The Kennedy family's return to power rests on the shoulders of a 31-year-old lawyer and former Peace Corps volunteer who has never campaigned for public office.

Joseph Kennedy III announced Thursday that he is running for Congress, in the Massachusetts district currently represented by retiring Democratic Rep. Barney Frank. In doing so, the grandson of the late Robert F. Kennedy is vying to carry the family mantle back to Washington after the death of Sen. Ted Kennedy in 2009 left a void. When former Rep. Patrick Kennedy departed Congress in early 2011, the Democratic dynasty for the first time in decades was gone from the capital.

But for Joseph, the luster of the family name is quickly proving to be, simultaneously, his biggest asset and most imposing hurdle.

Sean Bielat, a Republican who unsuccessfully ran against Frank in 2010, has tried to portray Kennedy's candidacy as one of privilege as he vies again for the 4th District seat.

Bielat has skewered the young Kennedy as unqualified and seeking to cash in on "political entitlement." In a local interview, the GOP candidate questioned whether the "romanticism" is still attached to his family name and suggested the race would "shift" away from the Kennedy "myth" and become more about the candidate himself.

On the day Kennedy announced, Bielat's campaign tweeted: "Please (retweet) if you believe the LAST thing this nation needs is another 'Kennedy Seat.'"

It's an argument that worked well for Sen. Scott Brown when he ran for the seat held by Ted Kennedy. A breakout moment for the fish-out-of-water, truck-driving Massachusetts Republican came when he chastised a debate moderator for using the term, "Teddy Kennedy's seat."

"It's the people's seat," Brown said.

Voters went on to reject the Democrats' chosen candidate, Martha Coakley.

But Joseph Kennedy, whose father Joseph P. Kennedy II was a U.S. congressman, nevertheless can tap into a ready and eager network of support to mount what will undoubtedly be a formidable campaign

Kennedy entered the race with big-time union support, including from the SEIU. The family connections already have helped him build a fundraising infrastructure -- and he'll reportedly be in Washington next week to pump up the campaign coffers.

The Massachusetts GOP, in the face of the young Kennedy's fundraising prowess, said in a statement that "the age of coronations is over in Massachusetts."

But Frank, in an interview on MSNBC Friday, denied that entitlement was behind the Kennedy run.

"There isn't a trace in him of any sense that this is by right or by inheritance. This is not a guy who thinks he's entitled to anything," Frank said. He added that Kennedy is a "better campaigner than I was."

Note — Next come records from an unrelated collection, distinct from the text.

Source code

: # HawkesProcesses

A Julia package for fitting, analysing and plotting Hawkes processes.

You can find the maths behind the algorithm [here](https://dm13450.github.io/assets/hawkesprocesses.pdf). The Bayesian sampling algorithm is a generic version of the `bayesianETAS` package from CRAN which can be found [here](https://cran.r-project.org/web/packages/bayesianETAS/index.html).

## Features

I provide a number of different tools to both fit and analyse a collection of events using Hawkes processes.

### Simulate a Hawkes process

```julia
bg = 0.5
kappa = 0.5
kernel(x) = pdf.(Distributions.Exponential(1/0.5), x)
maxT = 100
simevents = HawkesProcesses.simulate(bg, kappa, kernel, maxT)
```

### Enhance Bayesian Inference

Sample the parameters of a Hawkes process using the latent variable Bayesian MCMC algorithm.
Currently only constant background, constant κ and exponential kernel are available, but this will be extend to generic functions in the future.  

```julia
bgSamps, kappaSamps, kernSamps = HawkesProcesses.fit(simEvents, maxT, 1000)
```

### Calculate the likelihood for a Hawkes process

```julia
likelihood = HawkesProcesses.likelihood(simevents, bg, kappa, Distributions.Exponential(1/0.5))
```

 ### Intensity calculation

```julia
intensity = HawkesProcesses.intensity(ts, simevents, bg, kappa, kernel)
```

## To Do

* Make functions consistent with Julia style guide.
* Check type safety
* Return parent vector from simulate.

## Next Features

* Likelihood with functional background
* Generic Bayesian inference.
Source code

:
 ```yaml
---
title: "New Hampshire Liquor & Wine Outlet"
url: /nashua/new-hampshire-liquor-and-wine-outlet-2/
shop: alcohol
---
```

In his campaign launch video, the earnest-looking and soft-spoken Kennedy framed his pitch -- much like President Obama -- around the idea of "fairness," in the tax code, housing policy, jobs policy and everywhere else.

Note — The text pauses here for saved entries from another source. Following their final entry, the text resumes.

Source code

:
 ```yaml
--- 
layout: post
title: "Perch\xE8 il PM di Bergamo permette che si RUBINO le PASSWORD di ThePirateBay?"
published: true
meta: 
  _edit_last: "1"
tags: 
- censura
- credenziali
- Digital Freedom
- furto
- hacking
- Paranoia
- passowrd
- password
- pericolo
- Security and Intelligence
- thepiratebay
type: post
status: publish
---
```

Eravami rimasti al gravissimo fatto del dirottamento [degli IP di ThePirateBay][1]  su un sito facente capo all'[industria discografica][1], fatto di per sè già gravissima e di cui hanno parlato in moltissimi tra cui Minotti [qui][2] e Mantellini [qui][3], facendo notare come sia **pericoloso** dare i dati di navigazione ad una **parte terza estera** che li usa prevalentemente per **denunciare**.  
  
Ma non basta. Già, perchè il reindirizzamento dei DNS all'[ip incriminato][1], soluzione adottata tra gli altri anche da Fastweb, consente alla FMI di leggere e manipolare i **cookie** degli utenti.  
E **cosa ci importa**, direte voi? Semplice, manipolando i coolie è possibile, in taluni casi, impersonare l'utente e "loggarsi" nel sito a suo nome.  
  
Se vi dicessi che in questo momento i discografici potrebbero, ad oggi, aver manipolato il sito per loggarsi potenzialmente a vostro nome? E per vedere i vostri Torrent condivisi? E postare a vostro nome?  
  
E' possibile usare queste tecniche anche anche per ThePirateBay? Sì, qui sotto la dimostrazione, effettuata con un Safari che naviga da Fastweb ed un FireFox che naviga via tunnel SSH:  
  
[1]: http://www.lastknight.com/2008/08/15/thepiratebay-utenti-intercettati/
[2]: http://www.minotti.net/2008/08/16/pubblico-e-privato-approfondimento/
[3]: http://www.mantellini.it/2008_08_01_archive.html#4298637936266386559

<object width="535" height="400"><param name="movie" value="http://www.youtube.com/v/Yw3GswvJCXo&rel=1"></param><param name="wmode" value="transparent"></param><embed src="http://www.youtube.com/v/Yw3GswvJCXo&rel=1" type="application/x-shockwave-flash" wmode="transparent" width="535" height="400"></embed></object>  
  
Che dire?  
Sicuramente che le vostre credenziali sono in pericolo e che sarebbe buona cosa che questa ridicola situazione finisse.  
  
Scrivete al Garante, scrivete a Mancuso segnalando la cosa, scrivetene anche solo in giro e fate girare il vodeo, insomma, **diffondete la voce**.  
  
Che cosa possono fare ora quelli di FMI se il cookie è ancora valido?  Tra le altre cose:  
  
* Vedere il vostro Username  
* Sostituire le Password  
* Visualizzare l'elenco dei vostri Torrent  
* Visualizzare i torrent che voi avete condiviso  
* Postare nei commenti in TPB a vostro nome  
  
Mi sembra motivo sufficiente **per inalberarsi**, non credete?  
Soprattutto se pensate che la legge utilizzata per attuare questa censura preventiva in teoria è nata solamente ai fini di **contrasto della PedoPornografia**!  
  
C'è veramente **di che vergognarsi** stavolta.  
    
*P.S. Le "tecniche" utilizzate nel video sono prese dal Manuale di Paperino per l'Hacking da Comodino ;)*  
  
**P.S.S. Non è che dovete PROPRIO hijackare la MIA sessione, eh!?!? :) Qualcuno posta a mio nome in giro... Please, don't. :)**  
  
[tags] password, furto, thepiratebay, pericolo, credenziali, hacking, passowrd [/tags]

"I believe this country was founded on a simple idea -- that every person deserves to be treated fairly by each other and by their government. But that's not happening in America anymore," Kennedy said.

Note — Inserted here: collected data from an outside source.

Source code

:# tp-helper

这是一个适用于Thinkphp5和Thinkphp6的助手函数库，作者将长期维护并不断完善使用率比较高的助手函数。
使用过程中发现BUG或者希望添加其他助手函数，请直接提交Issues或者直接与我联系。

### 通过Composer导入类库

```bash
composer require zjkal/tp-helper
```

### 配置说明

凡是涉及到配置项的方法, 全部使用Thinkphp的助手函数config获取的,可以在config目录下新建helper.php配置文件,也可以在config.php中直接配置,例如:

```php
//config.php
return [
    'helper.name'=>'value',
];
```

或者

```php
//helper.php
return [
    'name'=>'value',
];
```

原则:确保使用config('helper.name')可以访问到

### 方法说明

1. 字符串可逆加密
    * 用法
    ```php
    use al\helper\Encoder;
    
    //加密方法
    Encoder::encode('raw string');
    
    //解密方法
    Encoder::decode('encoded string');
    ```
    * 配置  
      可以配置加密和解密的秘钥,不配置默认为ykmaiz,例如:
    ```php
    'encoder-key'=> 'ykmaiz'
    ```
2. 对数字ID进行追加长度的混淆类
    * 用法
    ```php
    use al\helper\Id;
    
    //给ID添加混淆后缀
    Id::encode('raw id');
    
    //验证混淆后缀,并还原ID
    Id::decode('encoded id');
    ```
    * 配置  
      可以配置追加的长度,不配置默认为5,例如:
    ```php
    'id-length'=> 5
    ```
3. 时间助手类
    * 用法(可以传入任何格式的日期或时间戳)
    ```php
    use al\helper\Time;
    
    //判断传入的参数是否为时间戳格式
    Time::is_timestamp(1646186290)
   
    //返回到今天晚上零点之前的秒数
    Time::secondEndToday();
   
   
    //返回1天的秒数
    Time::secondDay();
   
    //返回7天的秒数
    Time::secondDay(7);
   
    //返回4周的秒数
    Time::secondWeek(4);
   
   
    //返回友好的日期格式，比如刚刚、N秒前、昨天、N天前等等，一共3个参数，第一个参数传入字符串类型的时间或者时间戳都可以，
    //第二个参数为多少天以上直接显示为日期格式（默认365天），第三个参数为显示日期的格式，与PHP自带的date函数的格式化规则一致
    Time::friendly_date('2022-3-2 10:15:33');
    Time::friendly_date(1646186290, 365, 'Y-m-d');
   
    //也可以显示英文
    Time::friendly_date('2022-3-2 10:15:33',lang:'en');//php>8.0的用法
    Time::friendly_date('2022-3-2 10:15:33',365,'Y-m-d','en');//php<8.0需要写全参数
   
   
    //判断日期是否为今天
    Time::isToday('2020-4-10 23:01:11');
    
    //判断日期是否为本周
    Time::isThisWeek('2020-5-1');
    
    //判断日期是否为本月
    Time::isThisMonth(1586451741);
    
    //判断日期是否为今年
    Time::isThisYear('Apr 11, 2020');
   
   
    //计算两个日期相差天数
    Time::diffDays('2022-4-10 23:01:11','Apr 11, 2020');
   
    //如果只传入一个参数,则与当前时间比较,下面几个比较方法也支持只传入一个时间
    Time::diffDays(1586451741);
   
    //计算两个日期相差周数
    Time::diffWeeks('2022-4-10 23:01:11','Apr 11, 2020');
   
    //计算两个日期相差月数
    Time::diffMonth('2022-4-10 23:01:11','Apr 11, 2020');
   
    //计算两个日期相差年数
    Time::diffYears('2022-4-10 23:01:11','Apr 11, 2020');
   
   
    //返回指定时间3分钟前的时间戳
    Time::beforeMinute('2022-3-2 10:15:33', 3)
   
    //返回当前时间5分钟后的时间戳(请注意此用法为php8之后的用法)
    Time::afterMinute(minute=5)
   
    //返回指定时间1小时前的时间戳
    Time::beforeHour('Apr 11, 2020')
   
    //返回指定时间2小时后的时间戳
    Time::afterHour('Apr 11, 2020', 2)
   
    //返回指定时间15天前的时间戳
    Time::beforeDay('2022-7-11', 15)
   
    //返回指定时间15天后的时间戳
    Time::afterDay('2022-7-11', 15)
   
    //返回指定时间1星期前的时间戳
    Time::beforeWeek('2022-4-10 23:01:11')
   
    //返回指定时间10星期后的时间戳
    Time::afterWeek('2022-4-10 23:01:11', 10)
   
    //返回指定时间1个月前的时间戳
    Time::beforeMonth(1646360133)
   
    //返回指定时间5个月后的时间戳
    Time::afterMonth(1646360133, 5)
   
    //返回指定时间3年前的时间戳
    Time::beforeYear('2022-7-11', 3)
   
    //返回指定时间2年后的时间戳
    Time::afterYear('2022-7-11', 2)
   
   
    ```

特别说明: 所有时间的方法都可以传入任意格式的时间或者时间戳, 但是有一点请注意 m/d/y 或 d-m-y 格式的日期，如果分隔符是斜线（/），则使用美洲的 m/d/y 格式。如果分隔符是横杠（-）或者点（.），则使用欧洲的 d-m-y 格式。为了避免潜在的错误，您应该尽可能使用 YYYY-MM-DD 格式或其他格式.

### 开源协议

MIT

Urging voters to join him in his "fight for fairness," Kennedy briefly invoked his family history, and vowed humility: "My family has had the great privilege of serving Massachusetts before. They taught me that public service is an honor given in trust, and that trust must be earned each and every day. That's exactly what I intend to do."

A few other Democrats are running for the 4th District seat. Bielat is competing on the GOP side against former state mental health commissioner Elizabeth Childs.

It's not a clear path to Congress, but Kennedy may still represent the family's best shot at a return to public office. Kennedy most recently was a prosecutor for Middlesex County in Massachusetts. He graduated from Harvard Law School, and before that Stanford.

On the John F. Kennedy tree, daughter Caroline briefly attempted a run at the New York Senate seat previously held by Hillary Clinton when she was tapped for secretary of state. A lackluster campaigner, Kennedy later withdrew from the race. She remains president of the John F. Kennedy Library Foundation.

The other members of the Kennedy family are almost all in private life.

Robert F. Kennedy Jr. is a professor and environmental attorney.

Kathleen Kennedy Townsend, the former Maryland lieutenant governor who mounted an unsuccessful run for governor, serves on various boards including that of the Kennedy Library Foundation. Both Robert and Kathleen are children of Robert F. Kennedy.

Joseph Kennedy III's father continues to run a nonprofit he founded in 1979 that specializes in providing cheap heating oil to those in need.

The late Sen. Ted Kennedy's son Edward Jr. runs a financial services firm in New York City.

One other member of the family is in public office, though. Robert Sargent Shriver III serves on the Santa Monica City Council. Shriver is the son of John F. Kennedy's sister Eunice.